▶ [HOW TO COMPLETE THIS TASK]:
Images are to be left out; everything else in the records gets copied exactly.

^^^^^^^^

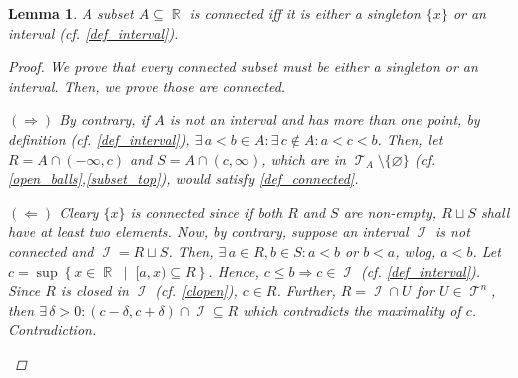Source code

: \documentclass[12pt]{article}
\let\emptyset\varnothing
\let\RA\Rightarrow
\let\LA\Leftarrow
\newcommand{\set}[2]{\left\{{#1}\;\middle|\;{#2}\right\}}
\newcommand{\Exist}[1]{\exists\,{#1}:}
\DeclareMathOperator{\R}{\mathbb{R}}
\DeclareMathOperator{\I}{\mathcal{I}}
\DeclareMathOperator{\T}{\mathcal{T}}
\newtheorem{lemma}[theorem]{Lemma}
\begin{document}
\begin{lemma}
  \label{interval_connected}
  A subset $A\subseteq \R$ is connected iff it is either a singleton $\{x\}$ or an interval (cf. \ref{def_interval}).
  \begin{proof}
    We prove that every connected subset must be either a singleton or an interval. Then, we prove those are connected.
    \begin{compactitem}
      \item[$(\RA)$] By contrary, if $A$ is not an interval and has more than one point, by definition (cf. \ref{def_interval}), $\Exist{a<b\in A}\Exist{c\notin A}a<c<b$. Then, let $R=A\cap(-\infty,c)$ and $S=A\cap(c,\infty)$, which are in $\T_A\setminus\{\emptyset\}$ (cf. \ref{open_balls},\ref{subset_top}), would satisfy \ref{def_connected}.
      \item[$(\LA)$] Cleary $\{x\}$ is connected since if both $R$ and $S$ are non-empty, $R\sqcup S$ shall have at least two elements. Now, by contrary, suppose an interval $\I$ is not connected and $\I=R\sqcup S$. Then, $\Exist{a\in R,b\in S}a<b$ or $b<a$, wlog, $a<b$. Let $c=\sup\set{x\in\R}{[a,x)\subseteq R}$. Hence, $c\leq b\RA c\in\I$ (cf. \ref{def_interval}). Since $R$ is closed in $\I$ (cf. \ref{clopen}), $c\in R$. Further, $R=\I\cap U$ for $U\in\T^n$, then $\Exist{\delta>0}(c-\delta,c+\delta)\cap\I\subseteq R$ which contradicts the maximality of $c$. Contradiction.
    \end{compactitem}
  \end{proof}
\end{lemma}
\end{document}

^^^^^^^^

▶ [RESULT]:
Source code

: \documentclass[12pt]{article}
\let\emptyset\varnothing
\let\RA\Rightarrow
\let\LA\Leftarrow
\newcommand{\set}[2]{\left\{{#1}\;\middle|\;{#2}\right\}}
\newcommand{\Exist}[1]{\exists\,{#1}:}
\DeclareMathOperator{\R}{\mathbb{R}}
\DeclareMathOperator{\I}{\mathcal{I}}
\DeclareMathOperator{\T}{\mathcal{T}}
\newtheorem{lemma}[theorem]{Lemma}
\begin{document}
\begin{lemma}
  \label{interval_connected}
  A subset $A\subseteq \R$ is connected iff it is either a singleton $\{x\}$ or an interval (cf. \ref{def_interval}).
  \begin{proof}
    We prove that every connected subset must be either a singleton or an interval. Then, we prove those are connected.
    \begin{compactitem}
      \item[$(\RA)$] By contrary, if $A$ is not an interval and has more than one point, by definition (cf. \ref{def_interval}), $\Exist{a<b\in A}\Exist{c\notin A}a<c<b$. Then, let $R=A\cap(-\infty,c)$ and $S=A\cap(c,\infty)$, which are in $\T_A\setminus\{\emptyset\}$ (cf. \ref{open_balls},\ref{subset_top}), would satisfy \ref{def_connected}.
      \item[$(\LA)$] Cleary $\{x\}$ is connected since if both $R$ and $S$ are non-empty, $R\sqcup S$ shall have at least two elements. Now, by contrary, suppose an interval $\I$ is not connected and $\I=R\sqcup S$. Then, $\Exist{a\in R,b\in S}a<b$ or $b<a$, wlog, $a<b$. Let $c=\sup\set{x\in\R}{[a,x)\subseteq R}$. Hence, $c\leq b\RA c\in\I$ (cf. \ref{def_interval}). Since $R$ is closed in $\I$ (cf. \ref{clopen}), $c\in R$. Further, $R=\I\cap U$ for $U\in\T^n$, then $\Exist{\delta>0}(c-\delta,c+\delta)\cap\I\subseteq R$ which contradicts the maximality of $c$. Contradiction.
    \end{compactitem}
  \end{proof}
\end{lemma}
\end{document}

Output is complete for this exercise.